**Problem to work on**
In the data below, find every line that has the string "MicrowaveGenerator", and copy it.

+ + +

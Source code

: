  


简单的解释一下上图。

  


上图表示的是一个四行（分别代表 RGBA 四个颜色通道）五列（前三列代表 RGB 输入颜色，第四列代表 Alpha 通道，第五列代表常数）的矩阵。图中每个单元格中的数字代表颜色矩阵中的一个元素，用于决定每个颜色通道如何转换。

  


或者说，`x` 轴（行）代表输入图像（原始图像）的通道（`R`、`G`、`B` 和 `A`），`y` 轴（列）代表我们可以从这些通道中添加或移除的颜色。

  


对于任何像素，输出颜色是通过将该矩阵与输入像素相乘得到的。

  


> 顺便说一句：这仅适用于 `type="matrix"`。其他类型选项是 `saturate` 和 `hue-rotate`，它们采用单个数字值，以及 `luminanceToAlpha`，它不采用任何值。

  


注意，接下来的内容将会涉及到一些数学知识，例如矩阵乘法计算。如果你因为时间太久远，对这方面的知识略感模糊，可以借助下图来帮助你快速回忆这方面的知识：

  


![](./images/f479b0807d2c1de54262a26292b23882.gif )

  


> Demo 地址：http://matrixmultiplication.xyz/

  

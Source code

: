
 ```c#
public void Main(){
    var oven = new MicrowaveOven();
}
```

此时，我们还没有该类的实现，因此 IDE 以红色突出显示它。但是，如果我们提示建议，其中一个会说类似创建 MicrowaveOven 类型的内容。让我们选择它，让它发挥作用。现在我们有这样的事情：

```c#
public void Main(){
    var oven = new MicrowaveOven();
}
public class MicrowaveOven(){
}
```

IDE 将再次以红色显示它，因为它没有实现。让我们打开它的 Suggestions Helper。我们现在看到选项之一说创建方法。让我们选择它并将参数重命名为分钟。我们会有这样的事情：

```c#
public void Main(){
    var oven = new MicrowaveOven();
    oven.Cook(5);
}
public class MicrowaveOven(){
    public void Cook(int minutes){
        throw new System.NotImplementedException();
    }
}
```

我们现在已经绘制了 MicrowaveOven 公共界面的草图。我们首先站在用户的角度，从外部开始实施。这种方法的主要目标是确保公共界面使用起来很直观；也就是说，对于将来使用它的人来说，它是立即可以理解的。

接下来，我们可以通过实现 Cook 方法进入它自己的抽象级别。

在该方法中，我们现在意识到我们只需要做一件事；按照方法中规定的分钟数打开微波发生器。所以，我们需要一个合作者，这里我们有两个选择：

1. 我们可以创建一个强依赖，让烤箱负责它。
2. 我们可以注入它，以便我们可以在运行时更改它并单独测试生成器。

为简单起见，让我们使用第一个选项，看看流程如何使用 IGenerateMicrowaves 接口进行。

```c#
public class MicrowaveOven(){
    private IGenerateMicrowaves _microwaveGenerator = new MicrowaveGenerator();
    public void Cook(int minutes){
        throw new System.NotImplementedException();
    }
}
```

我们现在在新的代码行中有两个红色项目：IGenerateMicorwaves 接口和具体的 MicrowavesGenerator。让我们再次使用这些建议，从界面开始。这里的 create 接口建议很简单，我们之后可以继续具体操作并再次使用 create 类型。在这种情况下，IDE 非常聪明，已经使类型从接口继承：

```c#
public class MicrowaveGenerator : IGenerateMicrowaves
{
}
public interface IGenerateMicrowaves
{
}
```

+ + +

**Solution for this exercise**
    private IGenerateMicrowaves _microwaveGenerator = new MicrowaveGenerator();
public class MicrowaveGenerator : IGenerateMicrowaves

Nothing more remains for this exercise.